Beim Astigmatismus wird ein parallel zur optischen Achse in den Augapfel einfallender Lichtstrahl abhängig von seiner mit der optischen Achse gebildeten Einfallsebene unterschiedlich stark gebrochen. Ein astigmatisch abbildender Augapfel erzeugt ein unscharfes Bild der Umwelt auf der Netzhaut. Dies kann innerhalb der normalen Stärke von bis zu 0,5 dpt ausgeglichen werden. Angeborener, höherer Astigmatismus kann eine Amblyopie (frühkindlich erworbene, irreversible Sehschwäche) verursachen.
Ausgleich
Reguläre Astigmatismen können bis zu einer gewissen Stärke mit sogenannten zylindrischen Brillengläsern ausgeglichen werden, die eine dem Augapfel entgegengesetzte, astigmatische Eigenschaft haben.

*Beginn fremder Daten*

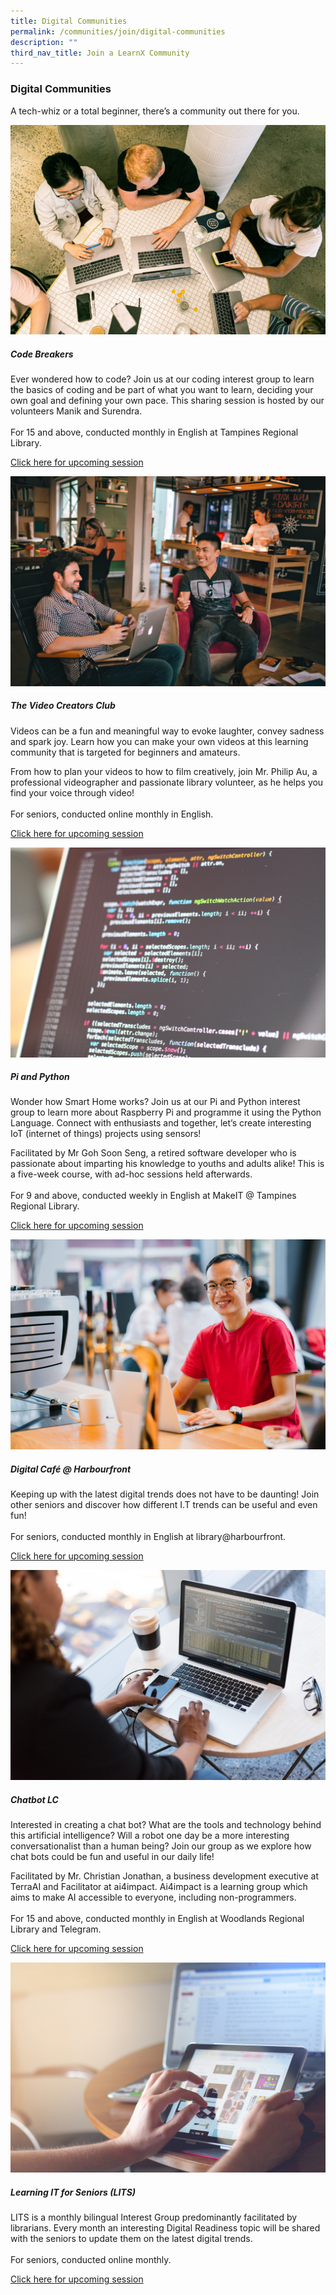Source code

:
 ```yaml
---
title: Digital Communities
permalink: /communities/join/digital-communities
description: ""
third_nav_title: Join a LearnX Community
---
```

### **Digital Communities**

A tech-whiz or a total beginner, there’s a community out there for you.

<div class="row is-multiline">
  <div class="col is-half-tablet padding--bottom--lg">
    <img src="/images/learning-communities/digital/LC-Digital-Stockimage-04.jpg" alt="Code Breakers">
    <div class="margin--top--lg">
      <h5 class="margin--top--sm margin--bottom--sm"><b>Code Breakers</b></h5>
      <p class="margin--top--sm margin--bottom--sm"> Ever wondered how to code? Join us at our coding interest group to learn the basics of coding and be part of what you want to learn, deciding your own goal and defining your own pace. This sharing session is hosted by our volunteers Manik and Surendra.<br><br>
For 15 and above, conducted monthly in English at Tampines Regional Library.</p>
      <p class="margin--top--sm margin--bottom--sm"><a href="https://go.gov.sg/lcsessions" target="_blank">Click here for upcoming session</a></p>
    </div>
  </div>
  <div class="col is-half-tablet padding--bottom--lg">
    <img src="/images/learning-communities/digital/LC-Digital-Stockimage-06.jpg" alt="The Video Creators Club">
    <div class="margin--top--lg">
      <h5 class="margin--top--sm margin--bottom--sm"><b>The Video Creators Club</b></h5>
      <p class="margin--top--sm margin--bottom--sm">Videos can be a fun and meaningful way to evoke laughter, convey sadness and spark joy. Learn how you can make your own videos at this learning community that is targeted for beginners and amateurs. <br>
				
From how to plan your videos to how to film creatively, join Mr. Philip Au, a professional videographer and passionate library volunteer, as he helps you find your voice through video!<br><br>
 For seniors, conducted online monthly in English.</p>
      <p class="margin--top--sm margin--bottom--sm"><a href="https://go.gov.sg/lcsessions" target="_blank">Click here for upcoming session</a></p>
    </div>
  </div>
<div class="col is-half-tablet padding--bottom--lg">
    <img src="/images/learning-communities/digital/LC-Digital-Stockimage-07.jpg" alt="Pi and Python">
    <div class="margin--top--lg">
      <h5 class="margin--top--sm margin--bottom--sm"><b>Pi and Python</b></h5>
      <p class="margin--top--sm margin--bottom--sm">Wonder how Smart Home works? Join us at our Pi and Python interest group to learn more about Raspberry Pi and programme it using the Python Language. Connect with enthusiasts and together, let’s create interesting IoT (internet of things) projects using sensors!<br>
				
Facilitated by Mr Goh Soon Seng, a retired software developer who is passionate about imparting his knowledge to youths and adults alike! This is a five-week course, with ad-hoc sessions held afterwards.<br><br>
 For 9 and above, conducted weekly in English at MakeIT @ Tampines Regional Library.</p>
      <p class="margin--top--sm margin--bottom--sm"><a href="https://go.gov.sg/lcsessions" target="_blank">Click here for upcoming session</a></p>
    </div>
  </div>
<div class="col is-half-tablet padding--bottom--lg">
    <img src="/images/learning-communities/digital/LC-Digital-Stockimage-05.jpg" alt="Digital Café @ Harbourfront">
    <div class="margin--top--lg">
      <h5 class="margin--top--sm margin--bottom--sm"><b>Digital Café @ Harbourfront</b></h5>
      <p class="margin--top--sm margin--bottom--sm">Keeping up with the latest digital trends does not have to be daunting! Join other seniors and discover how different I.T trends can be useful and even fun! <br><br>
For seniors, conducted monthly in English at library@harbourfront.</p>
      <p class="margin--top--sm margin--bottom--sm"><a href="https://go.gov.sg/lcsessions" target="_blank">Click here for upcoming session</a></p>
    </div>
  </div>
<div class="col is-half-tablet padding--bottom--lg">
    <img src="/images/learning-communities/digital/LC-Digital-Stockimage-01.jpg" alt="Chatbot LC">
    <div class="margin--top--lg">
      <h5 class="margin--top--sm margin--bottom--sm"><b>Chatbot LC</b></h5>
      <p class="margin--top--sm margin--bottom--sm">Interested in creating a chat bot? What are the tools and technology behind this artificial intelligence? Will a robot one day be a more interesting conversationalist than a human being? Join our group as we explore how chat bots could be fun and useful in our daily life!<br>

Facilitated by Mr. Christian Jonathan, a business development executive at TerraAI and Facilitator at ai4impact. Ai4impact is a learning group which aims to make AI accessible to everyone, including non-programmers.<br><br>
For 15 and above, conducted monthly in English at Woodlands Regional Library and Telegram. </p>
      <p class="margin--top--sm margin--bottom--sm"><a href="https://go.gov.sg/lcsessions" target="_blank">Click here for upcoming session</a></p>
    </div>
</div>
  <div class="col is-half-tablet padding--bottom--lg">
    <img src="/images/learning-communities/digital/LC-Digital-Stockimage-08.jpg" alt="Learning IT for Seniors">
    <div class="margin--top--lg">
      <h5 class="margin--top--sm margin--bottom--sm"><b>Learning IT for Seniors (LITS)</b></h5>
      <p class="margin--top--sm margin--bottom--sm"> LITS is a monthly bilingual Interest Group predominantly facilitated by librarians. Every month an interesting Digital Readiness topic will be shared with the seniors to update them on the latest digital trends.<br><br>
 For seniors, conducted online monthly.</p>
      <p class="margin--top--sm margin--bottom--sm"><a href="https://go.gov.sg/lcsessions" target="_blank">Click here for upcoming session</a></p>
    </div>
  </div>
</div>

Ein Ausgleich kann auch mit weichen, torischen Kontaktlinsen erreicht werden, die durch eine asymmetrische Gewichtsverteilung ihre Ausrichtung auf der Hornhaut einhalten. Harte, sphärische Kontaktlinsen eignen sich zur Korrektur sowohl regulärer als auch irregulärer Hornhautastigmatismen, weil zwischen ihnen und der Hornhautoberfläche ein torisch geformter Tränenfilm entsteht, der den Astigmatismus ausgleicht. Schließlich kann durch refraktive Chirurgie eine Korrektur aller Astigmatismusformen erreicht werden.